My Birks
Stereotypes stick to some objects just like they do people. The gum of stereotype is especially sticky on the bottom of Birkenstocks, though I’m hard pressed to say why.
I mention this because I myself own a pair, and the top of my left sandal finally and completely separated from the bottom the other day, and the right sandal’s top is pretty loose too. They are also falling apart in other places. My Birks are kaput as footware.
I’ve have then longer than I’ve been married, had children or owned a house or a computer or even a tuxedo. Longer than I’ve been middle aged, and several jobs ago. I bought them in Cambridge, Mass., on July 6, 1991 at a place called the Tannery IV, at the suggestion of my friend Rich, who swore by his pair. They cost $80 exactly (tax included), which means that it ultimately cost me (rounding up to 15 years and disregarding the fact that I paid in 1991 dollars), $5.33 a year to own my forest-green Birks.

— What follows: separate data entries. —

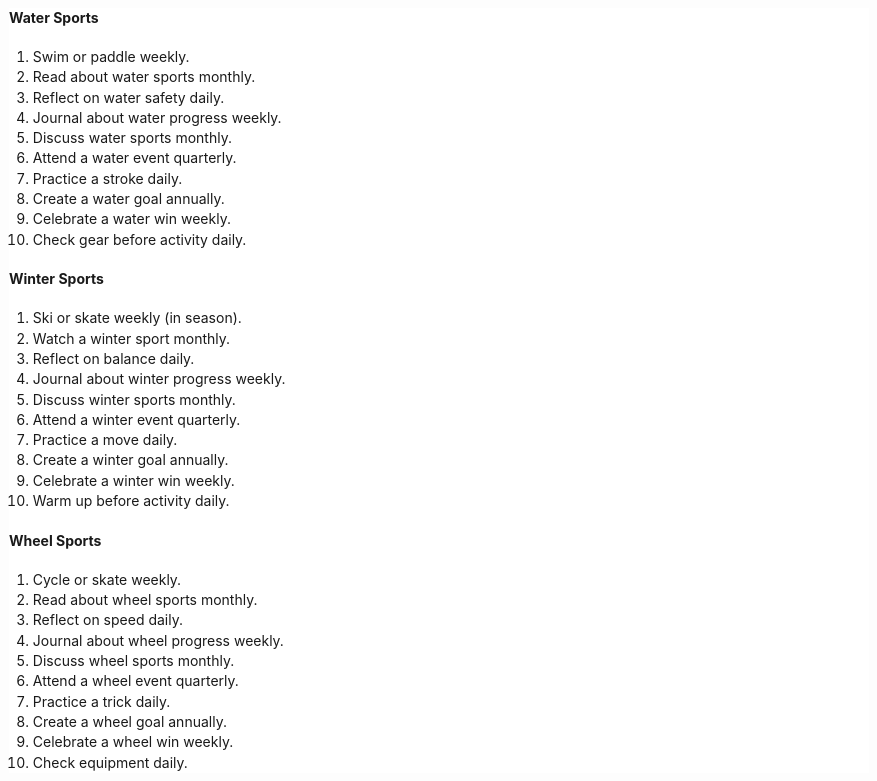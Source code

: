 #### Water Sports
1. Swim or paddle weekly.
2. Read about water sports monthly.
3. Reflect on water safety daily.
4. Journal about water progress weekly.
5. Discuss water sports monthly.
6. Attend a water event quarterly.
7. Practice a stroke daily.
8. Create a water goal annually.
9. Celebrate a water win weekly.
10. Check gear before activity daily.

#### Winter Sports
1. Ski or skate weekly (in season).
2. Watch a winter sport monthly.
3. Reflect on balance daily.
4. Journal about winter progress weekly.
5. Discuss winter sports monthly.
6. Attend a winter event quarterly.
7. Practice a move daily.
8. Create a winter goal annually.
9. Celebrate a winter win weekly.
10. Warm up before activity daily.

#### Wheel Sports
1. Cycle or skate weekly.
2. Read about wheel sports monthly.
3. Reflect on speed daily.
4. Journal about wheel progress weekly.
5. Discuss wheel sports monthly.
6. Attend a wheel event quarterly.
7. Practice a trick daily.
8. Create a wheel goal annually.
9. Celebrate a wheel win weekly.
10. Check equipment daily.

I didn’t wear them every day, but in warm seasons I wore them outside and in cold weather they would ward off cold floors inside. They went on virtually every trip I took, up to and including the UP last month (though I didn’t use them), and including Around the World ’94, so they’ve trod on four continents. Not once did they make me feel the urge to move to Vermont or overregulate business or become a radical feminist or romanticize trees. They were just good, sturdy sandals.